PROMPT – What lines of the data hold the string "PaymentMethod"? Copy them all.

▬▬▬▬▬▬

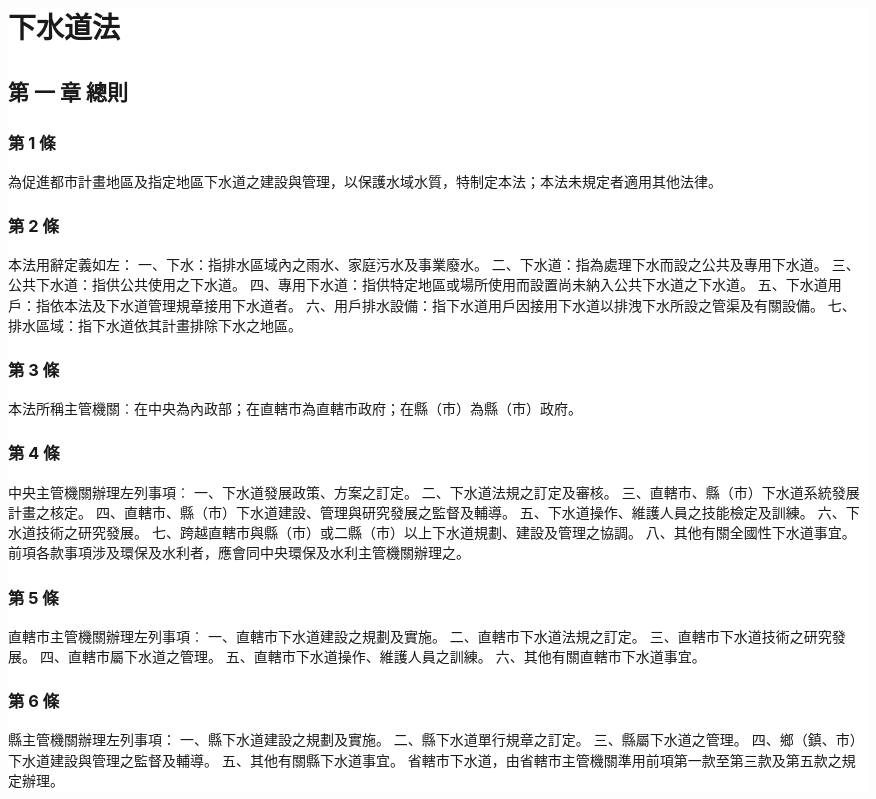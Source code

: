 # 下水道法

##    第 一 章 總則

### 第 1 條

為促進都市計畫地區及指定地區下水道之建設與管理，以保護水域水質，特制定本法；本法未規定者適用其他法律。

### 第 2 條

本法用辭定義如左：
一、下水：指排水區域內之雨水、家庭污水及事業廢水。
二、下水道：指為處理下水而設之公共及專用下水道。
三、公共下水道：指供公共使用之下水道。
四、專用下水道：指供特定地區或場所使用而設置尚未納入公共下水道之下水道。
五、下水道用戶：指依本法及下水道管理規章接用下水道者。
六、用戶排水設備：指下水道用戶因接用下水道以排洩下水所設之管渠及有關設備。
七、排水區域：指下水道依其計畫排除下水之地區。

### 第 3 條

本法所稱主管機關︰在中央為內政部；在直轄市為直轄市政府；在縣（市）為縣（市）政府。

### 第 4 條

中央主管機關辦理左列事項︰
一、下水道發展政策、方案之訂定。
二、下水道法規之訂定及審核。
三、直轄市、縣（市）下水道系統發展計畫之核定。
四、直轄市、縣（市）下水道建設、管理與研究發展之監督及輔導。
五、下水道操作、維護人員之技能檢定及訓練。
六、下水道技術之研究發展。
七、跨越直轄市與縣（市）或二縣（市）以上下水道規劃、建設及管理之協調。
八、其他有關全國性下水道事宜。
前項各款事項涉及環保及水利者，應會同中央環保及水利主管機關辦理之。

### 第 5 條

直轄市主管機關辦理左列事項︰
一、直轄市下水道建設之規劃及實施。
二、直轄市下水道法規之訂定。
三、直轄市下水道技術之研究發展。
四、直轄市屬下水道之管理。
五、直轄市下水道操作、維護人員之訓練。
六、其他有關直轄市下水道事宜。

### 第 6 條

縣主管機關辦理左列事項：
一、縣下水道建設之規劃及實施。
二、縣下水道單行規章之訂定。
三、縣屬下水道之管理。
四、鄉（鎮、市）下水道建設與管理之監督及輔導。
五、其他有關縣下水道事宜。
省轄市下水道，由省轄市主管機關準用前項第一款至第三款及第五款之規定辦理。

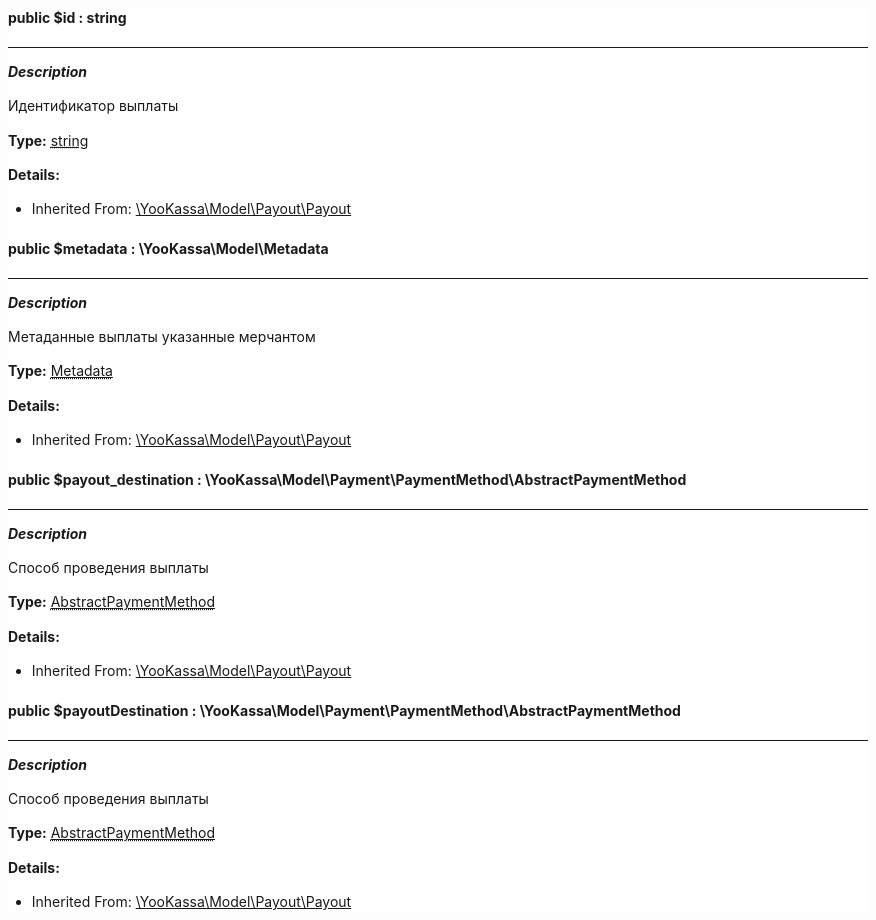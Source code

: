 
<a name="property_id"></a>
#### public $id : string
---
***Description***

Идентификатор выплаты

**Type:** <a href="../string"><abbr title="string">string</abbr></a>

**Details:**
* Inherited From: [\YooKassa\Model\Payout\Payout](../classes/YooKassa-Model-Payout-Payout.md)


<a name="property_metadata"></a>
#### public $metadata : \YooKassa\Model\Metadata
---
***Description***

Метаданные выплаты указанные мерчантом

**Type:** <a href="../classes/YooKassa-Model-Metadata.html"><abbr title="\YooKassa\Model\Metadata">Metadata</abbr></a>

**Details:**
* Inherited From: [\YooKassa\Model\Payout\Payout](../classes/YooKassa-Model-Payout-Payout.md)


<a name="property_payout_destination"></a>
#### public $payout_destination : \YooKassa\Model\Payment\PaymentMethod\AbstractPaymentMethod
---
***Description***

Способ проведения выплаты

**Type:** <a href="../classes/YooKassa-Model-Payment-PaymentMethod-AbstractPaymentMethod.html"><abbr title="\YooKassa\Model\Payment\PaymentMethod\AbstractPaymentMethod">AbstractPaymentMethod</abbr></a>

**Details:**
* Inherited From: [\YooKassa\Model\Payout\Payout](../classes/YooKassa-Model-Payout-Payout.md)


<a name="property_payoutDestination"></a>
#### public $payoutDestination : \YooKassa\Model\Payment\PaymentMethod\AbstractPaymentMethod
---
***Description***

Способ проведения выплаты

**Type:** <a href="../classes/YooKassa-Model-Payment-PaymentMethod-AbstractPaymentMethod.html"><abbr title="\YooKassa\Model\Payment\PaymentMethod\AbstractPaymentMethod">AbstractPaymentMethod</abbr></a>

**Details:**
* Inherited From: [\YooKassa\Model\Payout\Payout](../classes/YooKassa-Model-Payout-Payout.md)
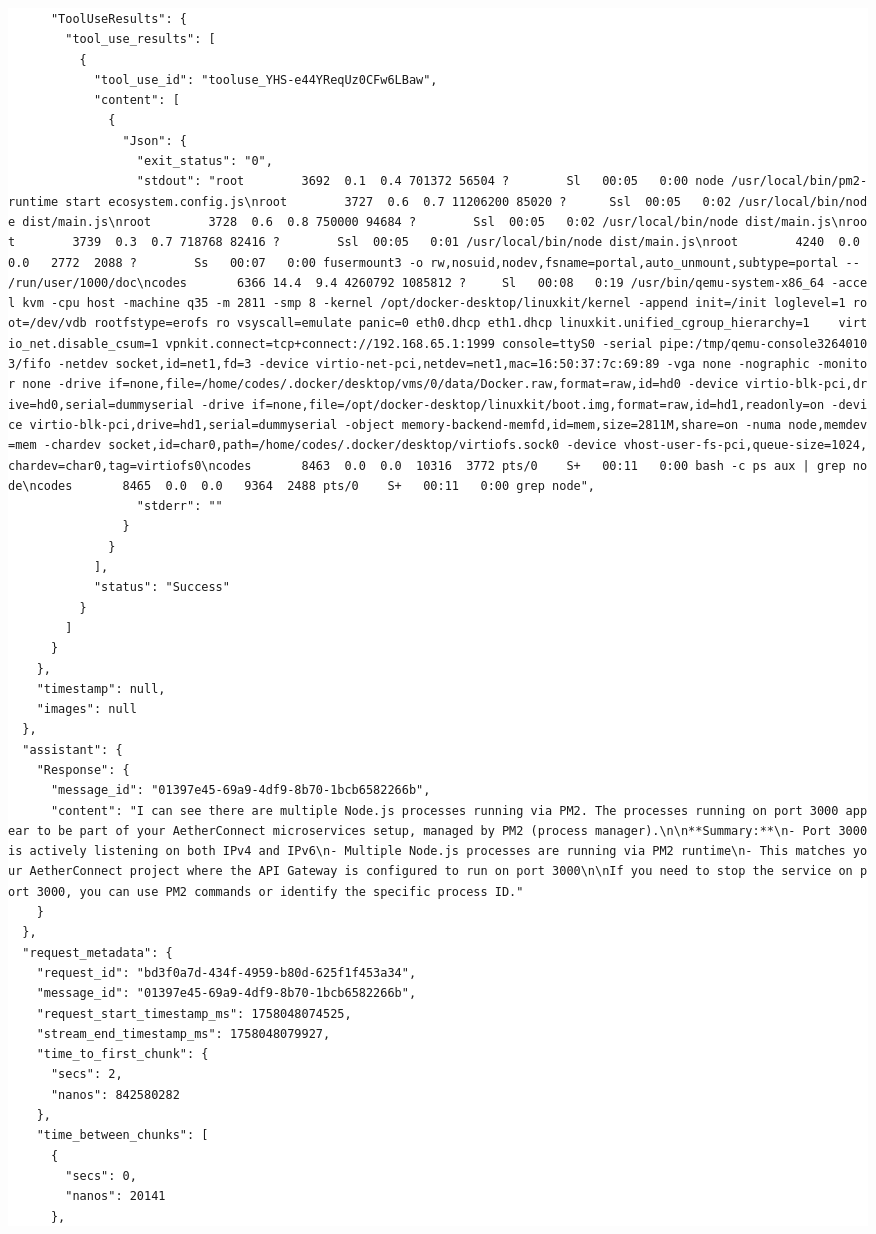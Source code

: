           "ToolUseResults": {
            "tool_use_results": [
              {
                "tool_use_id": "tooluse_YHS-e44YReqUz0CFw6LBaw",
                "content": [
                  {
                    "Json": {
                      "exit_status": "0",
                      "stdout": "root        3692  0.1  0.4 701372 56504 ?        Sl   00:05   0:00 node /usr/local/bin/pm2-runtime start ecosystem.config.js\nroot        3727  0.6  0.7 11206200 85020 ?      Ssl  00:05   0:02 /usr/local/bin/node dist/main.js\nroot        3728  0.6  0.8 750000 94684 ?        Ssl  00:05   0:02 /usr/local/bin/node dist/main.js\nroot        3739  0.3  0.7 718768 82416 ?        Ssl  00:05   0:01 /usr/local/bin/node dist/main.js\nroot        4240  0.0  0.0   2772  2088 ?        Ss   00:07   0:00 fusermount3 -o rw,nosuid,nodev,fsname=portal,auto_unmount,subtype=portal -- /run/user/1000/doc\ncodes       6366 14.4  9.4 4260792 1085812 ?     Sl   00:08   0:19 /usr/bin/qemu-system-x86_64 -accel kvm -cpu host -machine q35 -m 2811 -smp 8 -kernel /opt/docker-desktop/linuxkit/kernel -append init=/init loglevel=1 root=/dev/vdb rootfstype=erofs ro vsyscall=emulate panic=0 eth0.dhcp eth1.dhcp linuxkit.unified_cgroup_hierarchy=1    virtio_net.disable_csum=1 vpnkit.connect=tcp+connect://192.168.65.1:1999 console=ttyS0 -serial pipe:/tmp/qemu-console32640103/fifo -netdev socket,id=net1,fd=3 -device virtio-net-pci,netdev=net1,mac=16:50:37:7c:69:89 -vga none -nographic -monitor none -drive if=none,file=/home/codes/.docker/desktop/vms/0/data/Docker.raw,format=raw,id=hd0 -device virtio-blk-pci,drive=hd0,serial=dummyserial -drive if=none,file=/opt/docker-desktop/linuxkit/boot.img,format=raw,id=hd1,readonly=on -device virtio-blk-pci,drive=hd1,serial=dummyserial -object memory-backend-memfd,id=mem,size=2811M,share=on -numa node,memdev=mem -chardev socket,id=char0,path=/home/codes/.docker/desktop/virtiofs.sock0 -device vhost-user-fs-pci,queue-size=1024,chardev=char0,tag=virtiofs0\ncodes       8463  0.0  0.0  10316  3772 pts/0    S+   00:11   0:00 bash -c ps aux | grep node\ncodes       8465  0.0  0.0   9364  2488 pts/0    S+   00:11   0:00 grep node",
                      "stderr": ""
                    }
                  }
                ],
                "status": "Success"
              }
            ]
          }
        },
        "timestamp": null,
        "images": null
      },
      "assistant": {
        "Response": {
          "message_id": "01397e45-69a9-4df9-8b70-1bcb6582266b",
          "content": "I can see there are multiple Node.js processes running via PM2. The processes running on port 3000 appear to be part of your AetherConnect microservices setup, managed by PM2 (process manager).\n\n**Summary:**\n- Port 3000 is actively listening on both IPv4 and IPv6\n- Multiple Node.js processes are running via PM2 runtime\n- This matches your AetherConnect project where the API Gateway is configured to run on port 3000\n\nIf you need to stop the service on port 3000, you can use PM2 commands or identify the specific process ID."
        }
      },
      "request_metadata": {
        "request_id": "bd3f0a7d-434f-4959-b80d-625f1f453a34",
        "message_id": "01397e45-69a9-4df9-8b70-1bcb6582266b",
        "request_start_timestamp_ms": 1758048074525,
        "stream_end_timestamp_ms": 1758048079927,
        "time_to_first_chunk": {
          "secs": 2,
          "nanos": 842580282
        },
        "time_between_chunks": [
          {
            "secs": 0,
            "nanos": 20141
          },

▬▬▬▬▬▬

ANSWER FOR THE TASK –
#### public $payout_destination : \YooKassa\Model\Payment\PaymentMethod\AbstractPaymentMethod
**Type:** <a href="../classes/YooKassa-Model-Payment-PaymentMethod-AbstractPaymentMethod.html"><abbr title="\YooKassa\Model\Payment\PaymentMethod\AbstractPaymentMethod">AbstractPaymentMethod</abbr></a>
#### public $payoutDestination : \YooKassa\Model\Payment\PaymentMethod\AbstractPaymentMethod
**Type:** <a href="../classes/YooKassa-Model-Payment-PaymentMethod-AbstractPaymentMethod.html"><abbr title="\YooKassa\Model\Payment\PaymentMethod\AbstractPaymentMethod">AbstractPaymentMethod</abbr></a>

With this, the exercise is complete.